Heart of Glass (Fostering Love 3) - Page 2

I tried to convince myself that I could fake it. I could just pretend to feel something until I actually did. No one would know. But after stopping by their place for her first birthday and watching this kid who looked like me eat her cake, and still feeling nothing beyond a little amusement and boredom, I knew pretending wasn’t going to be an option.

There was something broken inside of me. Something I’d never realized I’d needed until that blank feeling was staring me right in the face, mocking my inability to connect.

“Harris?” a voice called from between two cubicles.

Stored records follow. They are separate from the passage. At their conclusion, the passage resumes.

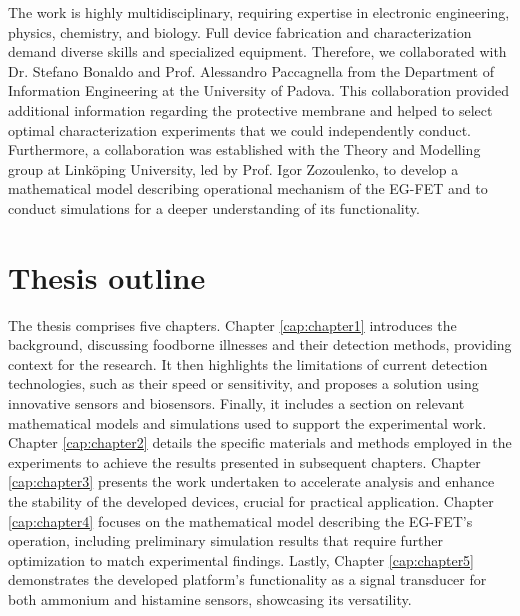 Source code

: The work is highly multidisciplinary, requiring expertise in electronic engineering, physics, chemistry, and biology. Full device fabrication and characterization demand diverse skills and specialized equipment. Therefore, we collaborated with Dr. Stefano Bonaldo and Prof. Alessandro Paccagnella from the Department of Information Engineering at the University of Padova. This collaboration provided additional information regarding the protective membrane and helped to select optimal characterization experiments that we could independently conduct. Furthermore, a collaboration was established with the Theory and Modelling group at Linköping University, led by Prof. Igor Zozoulenko, to develop a mathematical model describing operational mechanism of the EG-FET and to conduct simulations for a deeper understanding of its functionality.

\section{Thesis outline}
 
The thesis comprises five chapters. Chapter \ref{cap:chapter1} introduces the background, discussing foodborne illnesses and their detection methods, providing context for the research. It then highlights the limitations of current detection technologies, such as their speed or sensitivity, and proposes a solution using innovative sensors and biosensors. Finally, it includes a section on relevant mathematical models and simulations used to support the experimental work. Chapter \ref{cap:chapter2} details the specific materials and methods employed in the experiments to achieve the results presented in subsequent chapters. Chapter \ref{cap:chapter3} presents the work undertaken to accelerate analysis and enhance the stability of the developed devices, crucial for practical application. Chapter \ref{cap:chapter4} focuses on the mathematical model describing the EG-FET's operation, including preliminary simulation results that require further optimization to match experimental findings. Lastly, Chapter \ref{cap:chapter5} demonstrates the developed platform's functionality as a signal transducer for both ammonium and histamine sensors, showcasing its versatility.

\newpage
\thispagestyle{empty}
\ %
\newpage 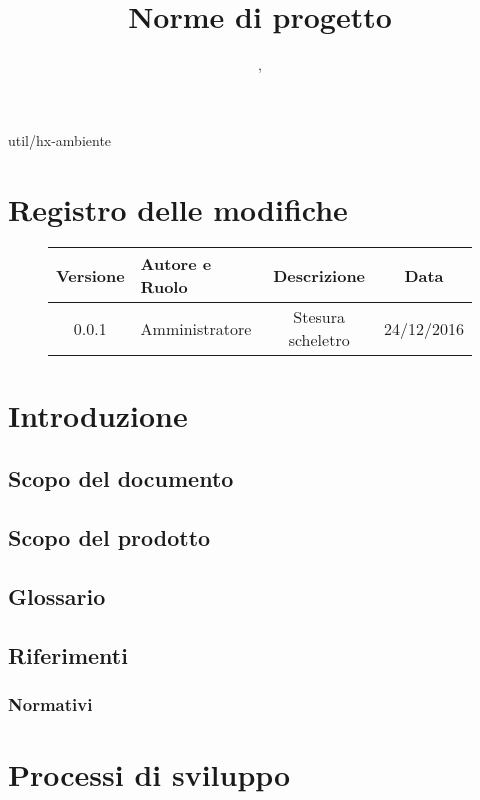 
 {util/hx-ambiente}
\author{\GG, \MM}
\supervisor{\LB, \AZ}
\title{ Norme di progetto}

\renewcommand{\arraystretch}{1.5}
\setcounter{tocdepth}{4}
\setcounter{secnumdepth}{4}


\maketitle
	\section*{Registro delle modifiche}
	\begin{figure}[htb]
	\centering
	\begin{tabular}{cp{3cm}cc}
	Versione & Autore e Ruolo          & Descrizione       & Data       \\ \hline
	0.0.1    & {\MM} Amministratore & Stesura scheletro & 24/12/2016 \\ \hline
	\end{tabular}
	\end{figure}
\tableofcontents

\section{Introduzione}
	\subsection{Scopo del documento}
	\subsection{Scopo del prodotto}
	\subsection{Glossario}
	\subsection{Riferimenti}
		\subsubsection{Normativi}
\section{Processi di sviluppo}
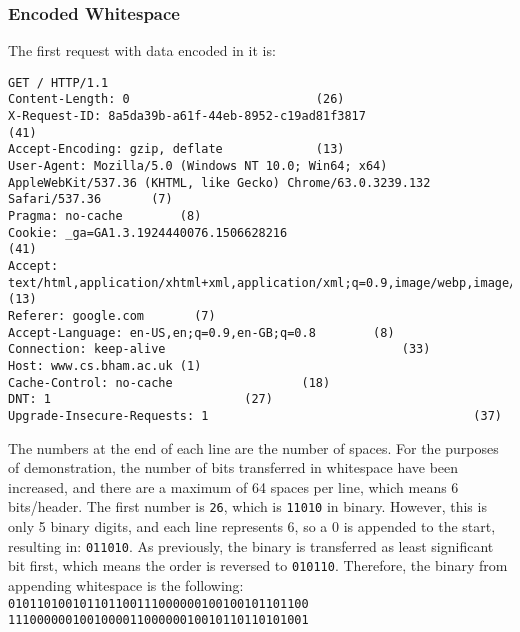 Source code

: \subsubsection{Encoded Whitespace}
The first request with data encoded in it is:
\begin{lstlisting}[basicstyle={\ttfamily},breaklines=true,numbers=none,showstringspaces=true,showlines=true,showspaces=false]
GET / HTTP/1.1
Content-Length: 0                          (26)
X-Request-ID: 8a5da39b-a61f-44eb-8952-c19ad81f3817                                         (41)
Accept-Encoding: gzip, deflate             (13)
User-Agent: Mozilla/5.0 (Windows NT 10.0; Win64; x64) AppleWebKit/537.36 (KHTML, like Gecko) Chrome/63.0.3239.132 Safari/537.36       (7)
Pragma: no-cache        (8)
Cookie: _ga=GA1.3.1924440076.1506628216                                         (41)
Accept: text/html,application/xhtml+xml,application/xml;q=0.9,image/webp,image/apng,*/*;q=0.8             (13)
Referer: google.com       (7)
Accept-Language: en-US,en;q=0.9,en-GB;q=0.8        (8)
Connection: keep-alive                                 (33)
Host: www.cs.bham.ac.uk (1)
Cache-Control: no-cache                  (18)
DNT: 1                           (27)
Upgrade-Insecure-Requests: 1                                     (37)

\end{lstlisting}
The numbers at the end of each line are the number of spaces.
For the purposes of demonstration, the number of bits transferred in whitespace have been increased, and there are a maximum of 64 spaces per line, which means 6 bits/header.
The first number is \texttt{26}, which is \texttt{11010} in binary.
However, this is only 5 binary digits, and each line represents 6, so a 0 is appended to the start, resulting in: \texttt{011010}. As previously, the binary is transferred as least significant bit first, which means the order is reversed to \texttt{010110}.
Therefore, the binary from appending whitespace is the following:\\
\texttt{010110100101101100111000000100100101101100\\
111000000100100001100000010010110110101001}\\
\vspace{0.3cm}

I stood up and slid my hand absently down the front of my uniform blouse, smoothing out the wrinkles as I walked forward.

“You’re wanting to change the beneficiary for your death benefits?” the guy asked, glancing down at the papers he was holding as I followed him into the bowels of the legal department.

“Yes, sir,” I replied.

I couldn’t be her parent. I couldn’t be the dad that taught her how to ride a bike or a surfboard. I wouldn’t be there to scare her prom date, and I’d never bandage her knees after a hard fall at the playground.

But I could help from afar. I could make sure Morgan had the cash she needed to make sure the baby didn’t go without. I could help in that way. And if something happened to me, I could make sure that they were taken care of. It was the least I could do.

And if someday the time came when Morgan and baby Etta received death benefits from me, I knew with absolute certainty that my family would find them.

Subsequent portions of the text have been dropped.